# WHAT IS REQUIRED:
From the first line to the last, transcribe the data exactly and skip the pictures.

[Data extracted from a collection]
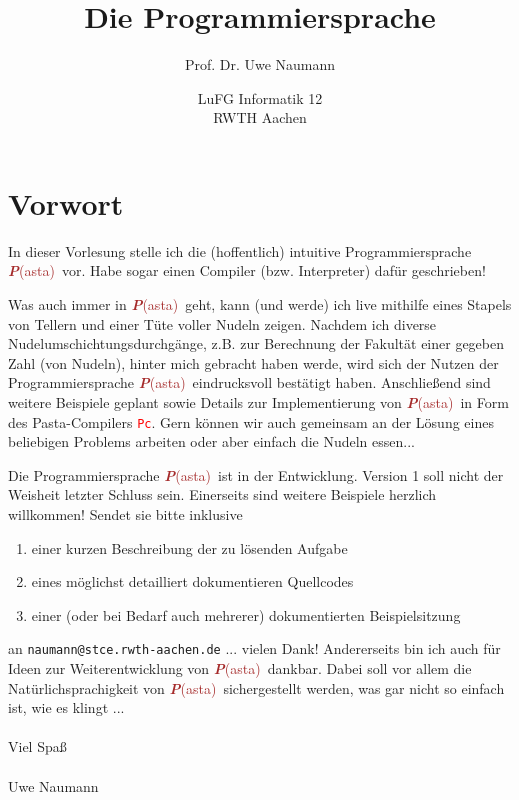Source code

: \documentclass[11pt]{book}
\title{\bf Die Programmiersprache \Pasta}
\author{Prof. Dr. Uwe Naumann}
\date{
LuFG Informatik 12 \\
RWTH Aachen
}
\newcommand{\Pasta}{\textcolor{brown}{{\bf \em P}{\scriptsize{(asta)}}}}
\begin{document}
\pagestyle{plain}

\maketitle

\chapter*{Vorwort}

In dieser Vorlesung stelle ich die (hoffentlich) intuitive Programmiersprache
\Pasta\ vor. Habe sogar einen Compiler (bzw. Interpreter) daf\"ur 
geschrieben! 

Was auch immer in \Pasta\ geht, kann (und werde) ich live
mithilfe eines Stapels von Tellern und einer 
T\"ute voller Nudeln
zeigen. Nachdem ich diverse Nudelumschichtungsdurchg\"ange, z.B.
zur Berechnung der Fakult\"at einer gegeben Zahl (von Nudeln), hinter mich
gebracht haben werde, wird sich der Nutzen der Programmiersprache \Pasta\
eindrucksvoll best\"atigt haben. 
Anschlie\ss end sind weitere Beispiele geplant sowie Details zur 
Implementierung von \Pasta\ in Form des Pasta-Compilers 
\textcolor{red}{\tt Pc}. Gern k\"onnen wir auch gemeinsam an der 
L\"osung eines beliebigen Problems arbeiten oder aber einfach die
Nudeln essen...

Die Programmiersprache \Pasta\ ist in der Entwicklung. Version 1 soll nicht
der Weisheit letzter Schluss sein. Einerseits sind
weitere Beispiele herzlich willkommen! Sendet sie bitte
inklusive 
\begin{enumerate}
\item einer kurzen Beschreibung der zu l\"osenden Aufgabe
\item eines m\"oglichst detailliert dokumentieren Quellcodes
\item einer (oder bei Bedarf auch mehrerer) dokumentierten Beispielsitzung
\end{enumerate}
an
\color{blue}
{\tt naumann@stce.rwth-aachen.de}
\color{black}
... vielen Dank!
Andererseits bin ich auch f\"ur Ideen zur Weiterentwicklung von
\Pasta\ dankbar. Dabei soll vor allem die Nat\"urlichsprachigkeit von
\Pasta\ sichergestellt werden, was gar nicht so einfach ist, wie es 
klingt ... \\
\\
Viel Spa\ss \\
\\
Uwe Naumann
\vfill
\end{document}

# WRITTEN SOLUTION:
Source code

: \documentclass[11pt]{book}
\title{\bf Die Programmiersprache \Pasta}
\author{Prof. Dr. Uwe Naumann}
\date{
LuFG Informatik 12 \\
RWTH Aachen
}
\newcommand{\Pasta}{\textcolor{brown}{{\bf \em P}{\scriptsize{(asta)}}}}
\begin{document}
\pagestyle{plain}

\maketitle

\chapter*{Vorwort}

In dieser Vorlesung stelle ich die (hoffentlich) intuitive Programmiersprache
\Pasta\ vor. Habe sogar einen Compiler (bzw. Interpreter) daf\"ur 
geschrieben! 

Was auch immer in \Pasta\ geht, kann (und werde) ich live
mithilfe eines Stapels von Tellern und einer 
T\"ute voller Nudeln
zeigen. Nachdem ich diverse Nudelumschichtungsdurchg\"ange, z.B.
zur Berechnung der Fakult\"at einer gegeben Zahl (von Nudeln), hinter mich
gebracht haben werde, wird sich der Nutzen der Programmiersprache \Pasta\
eindrucksvoll best\"atigt haben. 
Anschlie\ss end sind weitere Beispiele geplant sowie Details zur 
Implementierung von \Pasta\ in Form des Pasta-Compilers 
\textcolor{red}{\tt Pc}. Gern k\"onnen wir auch gemeinsam an der 
L\"osung eines beliebigen Problems arbeiten oder aber einfach die
Nudeln essen...

Die Programmiersprache \Pasta\ ist in der Entwicklung. Version 1 soll nicht
der Weisheit letzter Schluss sein. Einerseits sind
weitere Beispiele herzlich willkommen! Sendet sie bitte
inklusive 
\begin{enumerate}
\item einer kurzen Beschreibung der zu l\"osenden Aufgabe
\item eines m\"oglichst detailliert dokumentieren Quellcodes
\item einer (oder bei Bedarf auch mehrerer) dokumentierten Beispielsitzung
\end{enumerate}
an
\color{blue}
{\tt naumann@stce.rwth-aachen.de}
\color{black}
... vielen Dank!
Andererseits bin ich auch f\"ur Ideen zur Weiterentwicklung von
\Pasta\ dankbar. Dabei soll vor allem die Nat\"urlichsprachigkeit von
\Pasta\ sichergestellt werden, was gar nicht so einfach ist, wie es 
klingt ... \\
\\
Viel Spa\ss \\
\\
Uwe Naumann
\vfill
\end{document}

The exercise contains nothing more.